TASK DIRECTIONS ->
Using the records that follow, work out how many lines hold the string "begin" and provide that number only.

[Collected data]

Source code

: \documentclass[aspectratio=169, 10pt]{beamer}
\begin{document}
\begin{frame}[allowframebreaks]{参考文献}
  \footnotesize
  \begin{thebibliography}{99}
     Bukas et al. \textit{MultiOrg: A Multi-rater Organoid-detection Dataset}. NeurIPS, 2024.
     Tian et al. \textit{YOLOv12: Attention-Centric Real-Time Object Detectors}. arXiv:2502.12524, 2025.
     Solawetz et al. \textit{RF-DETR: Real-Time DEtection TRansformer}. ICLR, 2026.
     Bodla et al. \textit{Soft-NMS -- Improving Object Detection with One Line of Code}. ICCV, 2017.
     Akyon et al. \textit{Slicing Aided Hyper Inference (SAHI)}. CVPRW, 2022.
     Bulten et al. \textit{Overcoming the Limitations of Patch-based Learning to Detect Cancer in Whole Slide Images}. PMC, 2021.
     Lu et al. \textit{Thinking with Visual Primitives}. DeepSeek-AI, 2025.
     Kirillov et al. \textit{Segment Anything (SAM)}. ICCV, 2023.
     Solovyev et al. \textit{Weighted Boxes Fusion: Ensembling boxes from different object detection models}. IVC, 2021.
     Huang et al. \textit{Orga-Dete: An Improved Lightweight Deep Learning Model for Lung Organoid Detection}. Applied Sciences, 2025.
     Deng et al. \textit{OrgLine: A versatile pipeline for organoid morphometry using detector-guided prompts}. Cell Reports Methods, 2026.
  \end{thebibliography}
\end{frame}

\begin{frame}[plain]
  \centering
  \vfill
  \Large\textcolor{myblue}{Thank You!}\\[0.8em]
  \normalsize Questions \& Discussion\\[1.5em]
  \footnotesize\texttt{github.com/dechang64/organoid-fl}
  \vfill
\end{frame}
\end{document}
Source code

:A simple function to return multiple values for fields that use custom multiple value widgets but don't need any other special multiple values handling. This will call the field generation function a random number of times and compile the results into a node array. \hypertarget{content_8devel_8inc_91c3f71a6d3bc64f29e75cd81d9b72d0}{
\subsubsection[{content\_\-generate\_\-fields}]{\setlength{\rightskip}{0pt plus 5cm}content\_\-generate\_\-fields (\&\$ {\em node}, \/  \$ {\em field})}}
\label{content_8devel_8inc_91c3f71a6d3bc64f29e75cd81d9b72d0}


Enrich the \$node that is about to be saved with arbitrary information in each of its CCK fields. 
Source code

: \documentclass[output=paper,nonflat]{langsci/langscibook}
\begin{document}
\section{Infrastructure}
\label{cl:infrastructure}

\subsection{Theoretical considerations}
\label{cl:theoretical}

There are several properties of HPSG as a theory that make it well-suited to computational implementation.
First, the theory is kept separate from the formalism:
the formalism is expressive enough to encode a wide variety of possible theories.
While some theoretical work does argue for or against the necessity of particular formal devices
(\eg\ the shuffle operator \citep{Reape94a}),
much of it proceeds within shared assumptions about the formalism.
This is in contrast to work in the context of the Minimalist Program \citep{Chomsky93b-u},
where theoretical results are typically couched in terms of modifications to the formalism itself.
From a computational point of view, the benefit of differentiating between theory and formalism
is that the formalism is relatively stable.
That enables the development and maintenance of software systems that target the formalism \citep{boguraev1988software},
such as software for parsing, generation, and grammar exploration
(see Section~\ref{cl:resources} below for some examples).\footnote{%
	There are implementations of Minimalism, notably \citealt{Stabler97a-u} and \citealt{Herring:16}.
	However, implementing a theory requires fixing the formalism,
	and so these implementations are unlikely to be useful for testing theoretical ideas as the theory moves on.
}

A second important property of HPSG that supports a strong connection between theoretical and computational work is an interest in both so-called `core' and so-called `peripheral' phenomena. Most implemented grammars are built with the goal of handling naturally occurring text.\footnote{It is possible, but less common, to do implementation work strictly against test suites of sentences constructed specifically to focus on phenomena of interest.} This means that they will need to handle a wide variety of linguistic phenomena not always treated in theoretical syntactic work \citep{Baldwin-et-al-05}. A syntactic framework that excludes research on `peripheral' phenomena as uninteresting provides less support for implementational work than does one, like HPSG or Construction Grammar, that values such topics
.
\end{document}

SOLUTION BELOW ->
5